The Advance Scout says Outside linebacker still figures to be one of the top priorities heading into the first day of the draft, even with free agents Kailee Wong and Greg Jones already on the roster. It is unlikely that the Texans trade up to select Edwards or Harris in the first round since an advantage of playing the 3-4 defense is being able to sit back and watch the “tweeners” slip on draft day.
1. Levar Fisher, North Carolina State, 6’0″ 233
2. Robert Thomas, UCLA, 6’0″ 229
3. Trev Faulk, Louisiana State, 6’2″ 241
4. Andra Davis, Florida, 6’0″ 244
5. Rocky Calmus, Oklahoma, 6’3″ 243
A few of these players project to be outside LBs as well. Fisher may not possess outstanding technique as a tackler, but he can make plays all over the field. He is excellent in coverage and good against the run. Thomas and Calmus both have good football instincts. One or both may fall into the third round.
And don’t forget Bradley Jennings, Florida State. Jennings is a solid tackler and is physical in run defense. The downside here is that he lacks blazing speed and is a liability in pass coverage.
The Advance Scout says Inside linebacker may be the Texans pick with either their second pick in the second round or their top pick in the third round.
1. Quentin Jammer, Texas, 6’0″ 204
2. Phillip Buchanon, Miami, 5’10” 186
3. Lito Sheppard, Florida, 5’10” 194
4. Mike Rumph, Miami, 6’2″ 205
5. Derek Ross, Ohio State, 5’10” 197
6. Dante Wesley, Arkansas-Pine Bluff, 6’0″ 211
7. Keyou Craver, Nebraska, 5’10” 201
Jammer follows in the footsteps of former Longhorn corner Bryant Westbrook as a likely top-ten selection. Rarely challenged in 2001, Jammer is a brutal pass defender that excels in man coverage. Like Westbrook, he is a ferocious tackler, unafraid to help out against the run. And boy, Jammer can hit. The only downside for fans of the team that selects him is hearing “Jammer jams his man ” for the next decade. Yo, color analysts – buy a thesaurus.

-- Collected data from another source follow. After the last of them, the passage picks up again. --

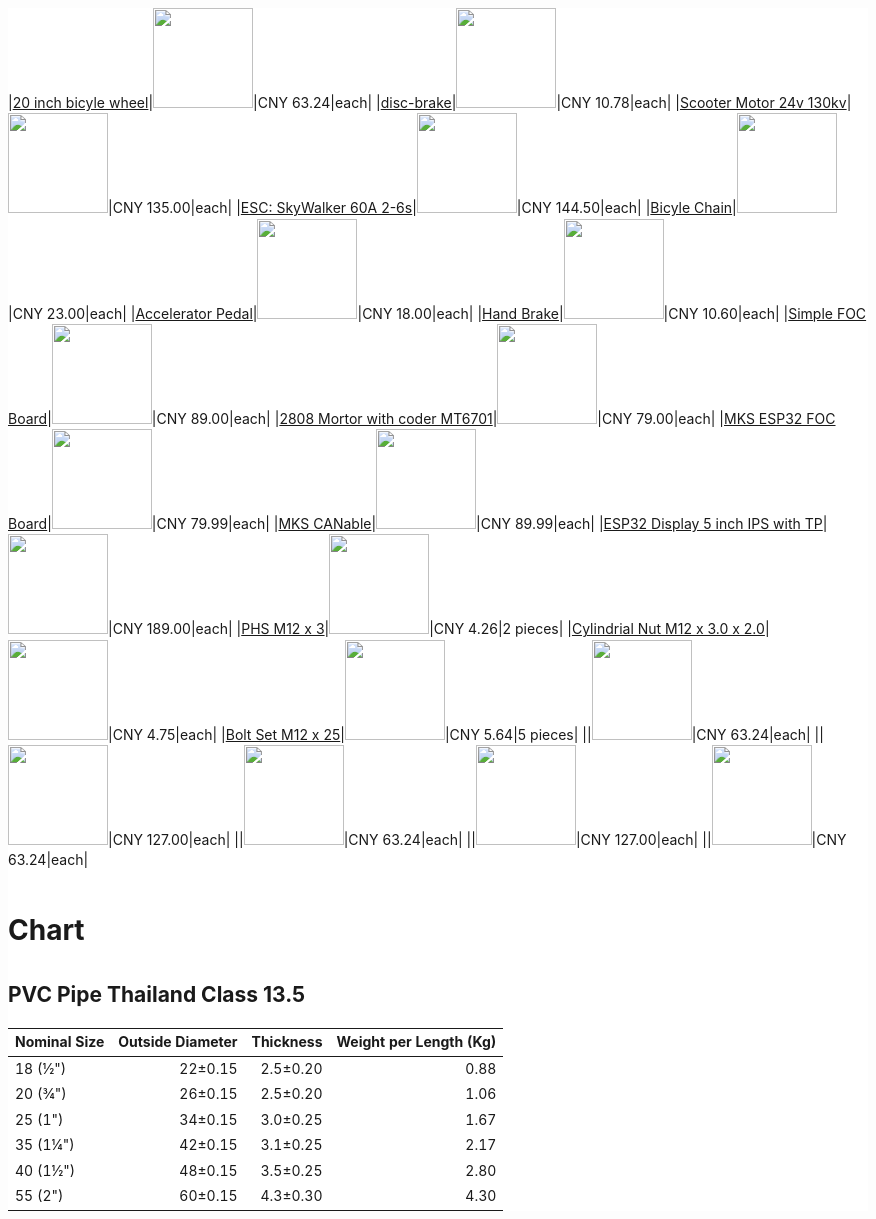 |[20 inch bicyle wheel](https://item.taobao.com/item.htm?spm=a21n57.1.0.0.1f4c523cUyZVcw&id=728322700059&ns=1&abbucket=18#detail)|<img src="https://gd3.alicdn.com/imgextra/i1/1107722426/O1CN012ZutVY1Tn9i8odtmZ_!!1107722426.jpg_400x400.jpg" height="100px" width="100px">|CNY 63.24|each|
|[disc-brake](https://item.taobao.com/item.htm?spm=a1z10.3-c.w4002-718203634.9.5771124c1H0ZUH&id=732296772356)|<img src="https://gd2.alicdn.com/imgextra/i1/1107722426/O1CN01eHsvdQ1Tn9iExHMhc_!!1107722426.jpg_400x400.jpg" height="100px" width="100px">|CNY 10.78|each|
|[Scooter Motor 24v 130kv](https://item.taobao.com/item.htm?spm=a21n57.1.0.0.1f4c523cUyZVcw&id=743351595800&ns=1&abbucket=18#detail)|<img src="https://gd2.alicdn.com/imgextra/i3/164533761/O1CN01Brh9w01deaUJGSxYZ_!!164533761.jpg" height="100px" width="100px">|CNY 135.00|each|
|[ESC: SkyWalker 60A 2-6s](https://item.taobao.com/item.htm?spm=a21n57.1.0.0.1f4c523cUyZVcw&id=520304029451&ns=1&abbucket=18#detail)|<img src="https://img.alicdn.com/imgextra/i3/2198185588/O1CN01yuTPO31r9M2Qpgg7x_!!2198185588.jpg" height="100px" width="100px">|CNY 144.50|each|
|[Bicyle Chain](https://detail.tmall.com/item.htm?abbucket=18&id=625546433870&ns=1&spm=a21n57.1.0.0.1f4c523cUyZVcw&skuId=4606857443025)|<img src="https://gw.alicdn.com/bao/uploaded/i2/2206163660994/O1CN016pLgy81JDIXoZqmNm_!!2206163660994.jpg_Q75.jpg_.webp" height="100px" width="100px">|CNY 23.00|each|
|[Accelerator Pedal](https://item.taobao.com/item.htm?spm=a1z09.2.0.0.716b2e8dHMY7BW&id=572088146924&_u=tv6eo2te307)|<img src="https://gd2.alicdn.com/imgextra/i4/2179953908/O1CN01EyYWxh1ejub2bVvP7_!!2179953908.jpg_400x400.jpg" height="100px" width="100px">|CNY 18.00|each|
|[Hand Brake](https://item.taobao.com/item.htm?spm=a1z09.2.0.0.716b2e8dHMY7BW&id=526577865340&_u=tv6eo2t0290)|<img src="https://gd2.alicdn.com/imgextra/i2/2179953908/O1CN01JgV7ht1ejuNUaOF3X_!!2179953908.jpg_400x400.jpg" height="100px" width="100px">|CNY 10.60|each|
|[Simple FOC Board](https://item.taobao.com/item.htm?spm=a1z09.2.0.0.713f2e8drIU08j&id=662591519566&_u=tv6eo2tbf56)|<img src="https://gd4.alicdn.com/imgextra/i4/765191118/O1CN01UD9p0b1K85g3TF70u_!!765191118.png_400x400.jpg" height="100px" width="100px">|CNY 89.00|each|
|[2808 Mortor with coder MT6701](https://item.taobao.com/item.htm?spm=a1z09.2.0.0.713f2e8drIU08j&id=643573104607&_u=tv6eo2t9012)|<img src="https://gd4.alicdn.com/imgextra/i1/765191118/O1CN01iiJbAe1K85fgjWKqe_!!765191118.png_400x400.jpg" height="100px" width="100px">|CNY 79.00|each|
|[MKS ESP32 FOC Board](https://buyertrade.taobao.com/trade/detail/tradeSnap.htm?spm=a1z09.2.0.0.713f2e8drIU08j&tradeID=3665595531367966922&snapShot=true)|<img src="https://gsnapshot.alicdn.com/imgextra/i4/12778391/O1CN01PJPXSw2Br8G367mlE_!!12778391.jpg_430x430.jpg?time=1701881365000" height="100px" width="100px">|CNY 79.99|each|
|[MKS CANable](https://item.taobao.com/item.htm?_u=tv6eo2t6857&id=711974380607&spm=a1z09.2.0.0.713f2e8drIU08j&skuId=5175178178836)|<img src="https://gw.alicdn.com/bao/uploaded/i1/12778391/O1CN01atcKoM2Br8Dt2M2Am_!!12778391.jpg_Q75.jpg_.webp" height="100px" width="100px">|CNY 89.99|each|
|[ESP32 Display 5 inch IPS with TP](https://item.taobao.com/item.htm?spm=a1z09.2.0.0.713f2e8drIU08j&id=694074088710&_u=tv6eo2tf453)|<img src="https://gd3.alicdn.com/imgextra/i2/353076043/O1CN01JeU43B1uVkKJyIkfY_!!353076043.jpg_400x400.jpg" height="100px" width="100px">|CNY 189.00|each|
|[PHS M12 x 3](https://detail.tmall.com/item.htm?id=601878119671&spm=a1z0d.6639537/tb.1997196601.232.3cc07484Twc88d&skuId=4832082442520)|<img src="https://gw.alicdn.com/bao/uploaded/i3/2206461487758/O1CN01uK8YBJ27BDWYEJHVf_!!2206461487758.jpg_Q75.jpg_.webp" height="100px" width="100px">|CNY 4.26|2 pieces|
|[Cylindrial Nut M12 x 3.0 x 2.0](https://detail.tmall.com/item.htm?id=601878243638&skuId=4603118132888&spm=a1z0d.6639537/tb.1997196601.22.469c7484a7cWfw)|<img src="https://gw.alicdn.com/bao/uploaded/i1/2206461487758/O1CN01RT1vkq27BDY00n46b_!!2206461487758.jpg_Q75.jpg_.webp" height="100px" width="100px">|CNY 4.75|each|
|[Bolt Set M12 x 25](https://detail.tmall.com/item.htm?id=601243572626&skuId=4730224950898&spm=a1z0d.6639537/tb.1997196601.302.3cc07484Twc88d)|<img src="https://gw.alicdn.com/bao/uploaded/i1/2206461487758/O1CN01KLKJtB27BDab3pnZP_!!2206461487758.jpg_Q75.jpg_.webp" height="100px" width="100px">|CNY 5.64|5 pieces|
|[]()|<img src="" height="100px" width="100px">|CNY 63.24|each|
|[]()|<img src="" height="100px" width="100px">|CNY 127.00|each|
|[]()|<img src="" height="100px" width="100px">|CNY 63.24|each|
|[]()|<img src="" height="100px" width="100px">|CNY 127.00|each|
|[]()|<img src="" height="100px" width="100px">|CNY 63.24|each|

# Chart
## PVC Pipe Thailand Class 13.5

|Nominal Size|Outside Diameter|Thickness|Weight per Length (Kg)|
|:---|---:|---:|---:|
|18 (½")|22±0.15|2.5±0.20|0.88|
|20 (¾")|26±0.15|2.5±0.20|1.06|
|25 (1")|34±0.15|3.0±0.25|1.67|
|35 (1¼")|42±0.15|3.1±0.25|2.17|
|40 (1½")|48±0.15|3.5±0.25|2.80|
|55 (2")|60±0.15|4.3±0.30|4.30|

And don’t forget Kevin Thomas, UNLV. Nothing flashy here, just a good cover man.
The Advance Scout says Cornerback is not a priority for the Texans since Aaron Glenn and Marcus Coleman are already in the fold. It would be a huge surprise if the Texans selected a corner on the first day, though depth at the position is important. Having someone with talent to develop that can be brought in for nickel and dime packages would be nice.
1. Roy Williams, Oklahoma, 6’0″ 219
2. Ed Reed, Miami, 5’11” 201
3. Kevin Curtis, Texas Tech, 6’1″ 212
4. Lamont Thompson, Washington State, 6’1″ 220
5. Michael Lewis, Colorado, 6’1″ 211
6. Tank Williams, Stanford, 6’2″ 222
7. Chris Hope, Florida State, 5’11” 210
Just how high can Williams go? Safety is not a position that is highly regarded on draft day, but Williams is a unique talent that plays strong safety like a linebacker. Weighing a little on the heavy side at the combine made Williams look more like a linebacker, too.

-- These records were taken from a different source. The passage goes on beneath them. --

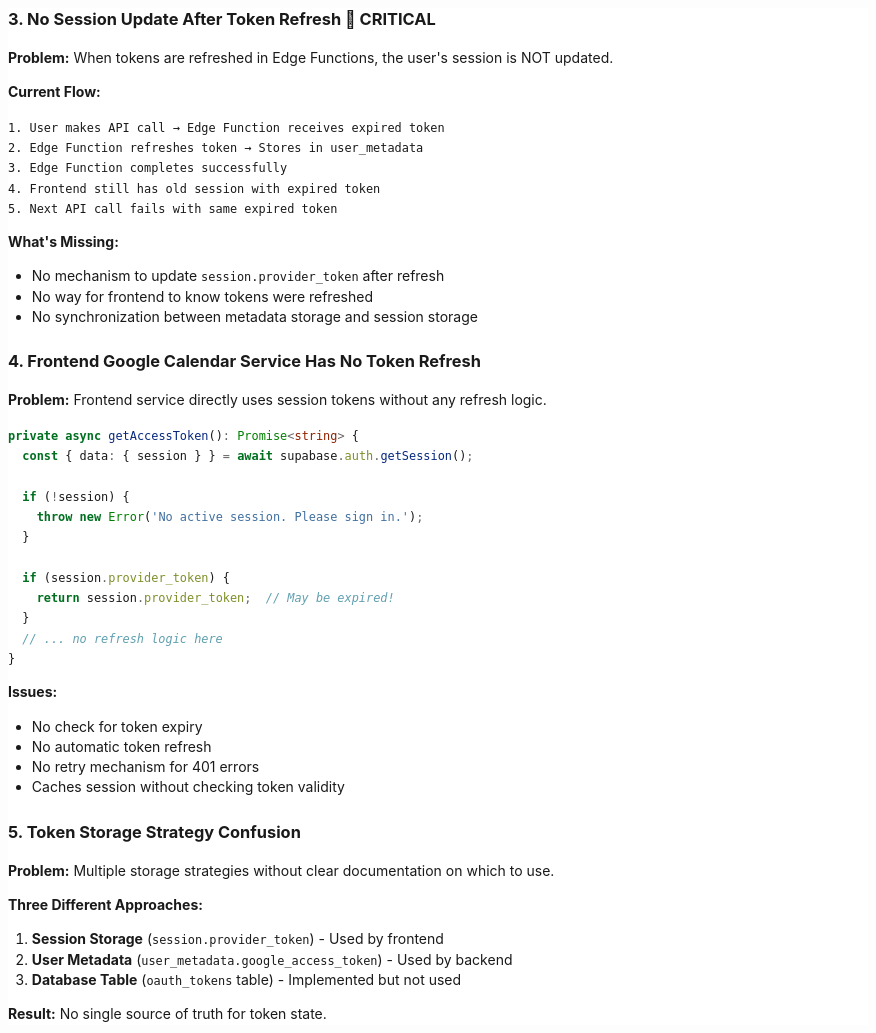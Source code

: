 ### 3. **No Session Update After Token Refresh** 🚨 CRITICAL

**Problem:** When tokens are refreshed in Edge Functions, the user's session is NOT updated.

**Current Flow:**
```
1. User makes API call → Edge Function receives expired token
2. Edge Function refreshes token → Stores in user_metadata
3. Edge Function completes successfully
4. Frontend still has old session with expired token
5. Next API call fails with same expired token
```

**What's Missing:**
- No mechanism to update `session.provider_token` after refresh
- No way for frontend to know tokens were refreshed
- No synchronization between metadata storage and session storage

### 4. **Frontend Google Calendar Service Has No Token Refresh**

**Problem:** Frontend service directly uses session tokens without any refresh logic.

```typescript:src/integrations/google/calendar.ts
private async getAccessToken(): Promise<string> {
  const { data: { session } } = await supabase.auth.getSession();
  
  if (!session) {
    throw new Error('No active session. Please sign in.');
  }

  if (session.provider_token) {
    return session.provider_token;  // May be expired!
  }
  // ... no refresh logic here
}
```

**Issues:**
- No check for token expiry
- No automatic token refresh
- No retry mechanism for 401 errors
- Caches session without checking token validity

### 5. **Token Storage Strategy Confusion**

**Problem:** Multiple storage strategies without clear documentation on which to use.

**Three Different Approaches:**
1. **Session Storage** (`session.provider_token`) - Used by frontend
2. **User Metadata** (`user_metadata.google_access_token`) - Used by backend
3. **Database Table** (`oauth_tokens` table) - Implemented but not used

**Result:** No single source of truth for token state.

And don’t forget Pig Prather, Mississippi State. A converted running back, Prather is the wildcard of the available safeties. He is rumored to have scored just five points (out of a possible fifty) on the Wonderlic test, so if I write anything bad about him here, he may not be able to read it anyway.
The Advance Scout says The Texans have no one on their roster that deserves to start at either safety position. That said, the team doesn’t figure to be protecting many fourth quarter leads this season, so safety is a need that can be filled in 2003 if it is not addressed in the middle rounds.
Keith Weiland was fired after the combine as Pig Prather’s Wonderlic coach when his rule of “Pick C if you don’t know the answer” failed forty-five times.